【圧力容器へのリーン二相ステンレス鋼の適用】

高強度、高耐食で溶接性もまずまずという特徴を有する二相ステンレス鋼は、SUS304など汎用オーステナイトステンレス鋼の弱点である応力腐食割れの防止の代表的鋼種として、圧力容器で広く使われてきました。

一方、最もポピュラーな二相ステンレス鋼であるSUS329J4Lは高合金ゆえ材料コストが割高という側面がありました。

両者のすき間を埋める材料として合金成分を抑えたSUS821L1, SUS323Lといったリーン二相ステンレス鋼が約10年前に登場しましたが、圧力容器への適用については、これまでは高圧ガス保安法、第一種圧力容器などの実質的な技術基準であるJIS B 8265「圧力容器の構造」において、許容引張応力が規定されておらず計算厚さを示すことができなかったため、これらの法規制を受ける設備への適用は特別認可を受けるしかありませんでした。

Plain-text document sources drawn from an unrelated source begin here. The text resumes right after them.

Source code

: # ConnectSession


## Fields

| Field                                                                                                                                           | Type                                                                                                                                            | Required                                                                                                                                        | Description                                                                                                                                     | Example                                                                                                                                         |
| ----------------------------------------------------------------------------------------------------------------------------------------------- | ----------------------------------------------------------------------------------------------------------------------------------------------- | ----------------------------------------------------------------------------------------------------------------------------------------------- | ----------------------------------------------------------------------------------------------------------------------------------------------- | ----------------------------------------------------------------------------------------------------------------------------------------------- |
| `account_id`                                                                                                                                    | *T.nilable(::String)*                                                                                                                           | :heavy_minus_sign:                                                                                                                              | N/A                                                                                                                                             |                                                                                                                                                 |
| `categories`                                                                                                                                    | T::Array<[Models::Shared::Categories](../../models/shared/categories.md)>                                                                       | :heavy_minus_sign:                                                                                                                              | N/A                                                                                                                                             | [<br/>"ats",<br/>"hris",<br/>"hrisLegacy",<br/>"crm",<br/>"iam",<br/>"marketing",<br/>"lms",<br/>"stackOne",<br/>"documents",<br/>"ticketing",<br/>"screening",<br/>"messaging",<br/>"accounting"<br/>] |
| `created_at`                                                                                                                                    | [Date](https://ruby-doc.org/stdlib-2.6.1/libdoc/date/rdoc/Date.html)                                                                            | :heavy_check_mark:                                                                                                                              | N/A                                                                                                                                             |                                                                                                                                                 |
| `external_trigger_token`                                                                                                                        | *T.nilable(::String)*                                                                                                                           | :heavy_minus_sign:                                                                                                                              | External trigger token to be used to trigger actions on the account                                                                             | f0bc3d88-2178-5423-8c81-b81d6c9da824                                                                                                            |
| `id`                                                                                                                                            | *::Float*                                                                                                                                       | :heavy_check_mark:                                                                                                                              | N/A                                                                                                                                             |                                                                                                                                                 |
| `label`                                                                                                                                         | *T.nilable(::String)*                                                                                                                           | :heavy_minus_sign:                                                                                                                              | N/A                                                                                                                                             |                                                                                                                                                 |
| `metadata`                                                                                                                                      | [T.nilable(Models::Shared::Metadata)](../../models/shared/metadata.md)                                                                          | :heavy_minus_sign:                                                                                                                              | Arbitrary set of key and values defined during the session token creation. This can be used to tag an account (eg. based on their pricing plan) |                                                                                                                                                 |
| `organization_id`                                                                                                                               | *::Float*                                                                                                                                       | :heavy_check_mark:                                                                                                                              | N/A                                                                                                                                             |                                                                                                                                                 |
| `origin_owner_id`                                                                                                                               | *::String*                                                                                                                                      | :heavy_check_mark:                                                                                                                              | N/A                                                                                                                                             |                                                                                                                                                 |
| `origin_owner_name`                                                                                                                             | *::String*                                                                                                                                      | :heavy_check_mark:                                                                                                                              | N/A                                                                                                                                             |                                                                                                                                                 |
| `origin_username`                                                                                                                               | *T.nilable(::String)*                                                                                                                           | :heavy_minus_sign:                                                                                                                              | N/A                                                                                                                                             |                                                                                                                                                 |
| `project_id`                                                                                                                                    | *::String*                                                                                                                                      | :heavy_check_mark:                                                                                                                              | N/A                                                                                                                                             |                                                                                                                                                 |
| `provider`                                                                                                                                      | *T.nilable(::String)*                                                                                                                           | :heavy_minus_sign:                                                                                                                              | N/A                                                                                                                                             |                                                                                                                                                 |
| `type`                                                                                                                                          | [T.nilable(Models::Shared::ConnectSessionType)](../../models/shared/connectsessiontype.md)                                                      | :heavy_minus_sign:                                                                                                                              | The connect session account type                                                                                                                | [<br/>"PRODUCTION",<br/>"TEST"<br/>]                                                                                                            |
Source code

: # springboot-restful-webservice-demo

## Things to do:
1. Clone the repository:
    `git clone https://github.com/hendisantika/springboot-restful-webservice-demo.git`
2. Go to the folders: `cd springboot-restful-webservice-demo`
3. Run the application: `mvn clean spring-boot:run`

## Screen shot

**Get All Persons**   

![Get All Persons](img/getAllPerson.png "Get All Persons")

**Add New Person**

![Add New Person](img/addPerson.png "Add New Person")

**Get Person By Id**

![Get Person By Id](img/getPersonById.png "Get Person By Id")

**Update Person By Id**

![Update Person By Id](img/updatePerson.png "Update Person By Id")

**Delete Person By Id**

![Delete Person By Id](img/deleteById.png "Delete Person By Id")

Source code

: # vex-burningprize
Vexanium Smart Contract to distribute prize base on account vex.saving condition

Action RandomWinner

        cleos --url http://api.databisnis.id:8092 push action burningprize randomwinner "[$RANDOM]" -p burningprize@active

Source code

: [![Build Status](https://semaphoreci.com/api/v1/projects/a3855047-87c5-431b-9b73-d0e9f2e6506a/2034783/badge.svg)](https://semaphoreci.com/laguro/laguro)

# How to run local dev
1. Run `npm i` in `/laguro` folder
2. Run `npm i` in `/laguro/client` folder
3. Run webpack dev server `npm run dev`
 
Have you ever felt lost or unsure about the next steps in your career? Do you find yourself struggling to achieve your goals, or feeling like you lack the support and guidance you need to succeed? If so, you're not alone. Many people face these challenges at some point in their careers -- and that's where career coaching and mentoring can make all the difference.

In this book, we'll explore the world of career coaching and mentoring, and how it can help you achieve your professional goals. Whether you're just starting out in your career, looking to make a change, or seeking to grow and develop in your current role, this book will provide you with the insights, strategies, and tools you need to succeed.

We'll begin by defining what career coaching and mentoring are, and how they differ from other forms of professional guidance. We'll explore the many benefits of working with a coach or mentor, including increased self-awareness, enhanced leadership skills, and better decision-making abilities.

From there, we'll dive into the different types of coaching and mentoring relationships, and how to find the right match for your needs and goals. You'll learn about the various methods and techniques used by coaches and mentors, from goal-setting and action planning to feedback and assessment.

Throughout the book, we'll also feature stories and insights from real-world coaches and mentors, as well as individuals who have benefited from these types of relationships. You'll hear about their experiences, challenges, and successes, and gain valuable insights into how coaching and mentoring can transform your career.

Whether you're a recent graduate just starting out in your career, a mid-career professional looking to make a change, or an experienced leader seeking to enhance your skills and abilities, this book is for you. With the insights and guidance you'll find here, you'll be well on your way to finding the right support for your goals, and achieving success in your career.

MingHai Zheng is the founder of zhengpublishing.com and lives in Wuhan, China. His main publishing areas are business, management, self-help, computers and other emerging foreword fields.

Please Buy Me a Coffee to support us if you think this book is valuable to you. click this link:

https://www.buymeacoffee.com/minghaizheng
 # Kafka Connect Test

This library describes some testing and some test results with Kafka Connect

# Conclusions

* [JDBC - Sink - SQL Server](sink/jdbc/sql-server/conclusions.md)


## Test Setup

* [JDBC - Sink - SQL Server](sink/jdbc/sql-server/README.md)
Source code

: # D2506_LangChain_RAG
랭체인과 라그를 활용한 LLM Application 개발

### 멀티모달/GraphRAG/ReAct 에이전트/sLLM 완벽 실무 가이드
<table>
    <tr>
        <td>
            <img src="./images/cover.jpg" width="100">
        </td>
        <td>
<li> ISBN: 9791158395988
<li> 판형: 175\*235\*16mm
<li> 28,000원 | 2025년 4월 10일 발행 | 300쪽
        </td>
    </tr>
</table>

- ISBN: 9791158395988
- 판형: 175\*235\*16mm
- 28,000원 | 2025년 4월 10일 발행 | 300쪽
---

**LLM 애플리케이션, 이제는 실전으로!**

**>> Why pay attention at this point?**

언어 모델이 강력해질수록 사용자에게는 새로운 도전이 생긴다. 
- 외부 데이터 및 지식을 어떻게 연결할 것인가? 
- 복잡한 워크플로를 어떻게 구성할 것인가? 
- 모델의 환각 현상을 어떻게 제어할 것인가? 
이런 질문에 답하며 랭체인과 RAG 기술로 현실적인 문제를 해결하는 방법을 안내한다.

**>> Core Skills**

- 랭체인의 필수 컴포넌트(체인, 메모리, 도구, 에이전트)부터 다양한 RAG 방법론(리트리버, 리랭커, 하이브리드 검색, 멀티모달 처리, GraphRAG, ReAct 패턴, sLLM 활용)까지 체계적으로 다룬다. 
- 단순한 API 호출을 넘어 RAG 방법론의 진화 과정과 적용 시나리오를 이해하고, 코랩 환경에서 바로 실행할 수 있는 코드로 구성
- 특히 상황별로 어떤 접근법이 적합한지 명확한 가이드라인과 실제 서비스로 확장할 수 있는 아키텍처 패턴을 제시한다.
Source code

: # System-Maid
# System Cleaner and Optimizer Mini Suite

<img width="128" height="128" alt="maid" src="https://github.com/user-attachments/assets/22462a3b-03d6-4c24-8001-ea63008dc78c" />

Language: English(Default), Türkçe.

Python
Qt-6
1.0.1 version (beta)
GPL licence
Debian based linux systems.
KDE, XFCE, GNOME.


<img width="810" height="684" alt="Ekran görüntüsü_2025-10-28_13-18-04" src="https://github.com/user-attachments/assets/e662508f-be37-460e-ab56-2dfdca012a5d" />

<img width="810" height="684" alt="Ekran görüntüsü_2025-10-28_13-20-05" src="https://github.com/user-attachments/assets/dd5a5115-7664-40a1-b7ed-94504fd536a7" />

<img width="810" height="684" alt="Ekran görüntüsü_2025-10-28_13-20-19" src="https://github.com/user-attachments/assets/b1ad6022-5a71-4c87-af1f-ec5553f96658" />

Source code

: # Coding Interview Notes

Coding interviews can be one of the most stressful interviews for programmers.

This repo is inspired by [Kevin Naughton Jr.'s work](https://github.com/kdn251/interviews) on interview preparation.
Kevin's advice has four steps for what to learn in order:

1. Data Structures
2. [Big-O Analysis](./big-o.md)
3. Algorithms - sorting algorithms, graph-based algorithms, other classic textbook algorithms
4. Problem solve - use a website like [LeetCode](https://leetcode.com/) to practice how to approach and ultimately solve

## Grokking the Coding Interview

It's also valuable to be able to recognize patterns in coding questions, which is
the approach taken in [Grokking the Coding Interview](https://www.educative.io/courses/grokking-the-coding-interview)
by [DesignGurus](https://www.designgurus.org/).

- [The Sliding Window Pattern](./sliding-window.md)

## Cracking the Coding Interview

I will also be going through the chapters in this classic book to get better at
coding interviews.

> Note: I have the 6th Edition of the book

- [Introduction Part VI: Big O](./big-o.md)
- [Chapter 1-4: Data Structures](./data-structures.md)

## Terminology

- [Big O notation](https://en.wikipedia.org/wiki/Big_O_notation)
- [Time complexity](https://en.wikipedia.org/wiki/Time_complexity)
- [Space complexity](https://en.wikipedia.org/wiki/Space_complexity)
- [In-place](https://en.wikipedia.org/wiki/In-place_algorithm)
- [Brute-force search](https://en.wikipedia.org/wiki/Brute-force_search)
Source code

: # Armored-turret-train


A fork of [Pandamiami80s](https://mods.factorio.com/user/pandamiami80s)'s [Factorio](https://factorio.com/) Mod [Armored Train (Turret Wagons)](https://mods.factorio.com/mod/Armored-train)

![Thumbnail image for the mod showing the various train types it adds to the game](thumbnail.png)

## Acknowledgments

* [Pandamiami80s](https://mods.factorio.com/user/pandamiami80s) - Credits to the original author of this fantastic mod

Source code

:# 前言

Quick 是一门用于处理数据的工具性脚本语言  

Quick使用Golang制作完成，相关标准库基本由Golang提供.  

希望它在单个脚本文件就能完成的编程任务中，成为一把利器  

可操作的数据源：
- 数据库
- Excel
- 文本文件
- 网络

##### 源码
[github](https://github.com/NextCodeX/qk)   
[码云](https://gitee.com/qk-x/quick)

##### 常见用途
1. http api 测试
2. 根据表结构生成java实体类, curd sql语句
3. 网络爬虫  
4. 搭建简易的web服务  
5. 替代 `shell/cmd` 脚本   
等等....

このほど令和6年5月26日にリリースされた同JISの2024年版では、リーン二相ステンレス鋼がラインナップに加わったとの情報を得ました。これによって、特に圧力設備における汎用オーステナイトステンレス鋼の耐応力腐食割れ性向上を目的とする鋼種への置き換えの際のコスト面のハードルが下がることが期待されます。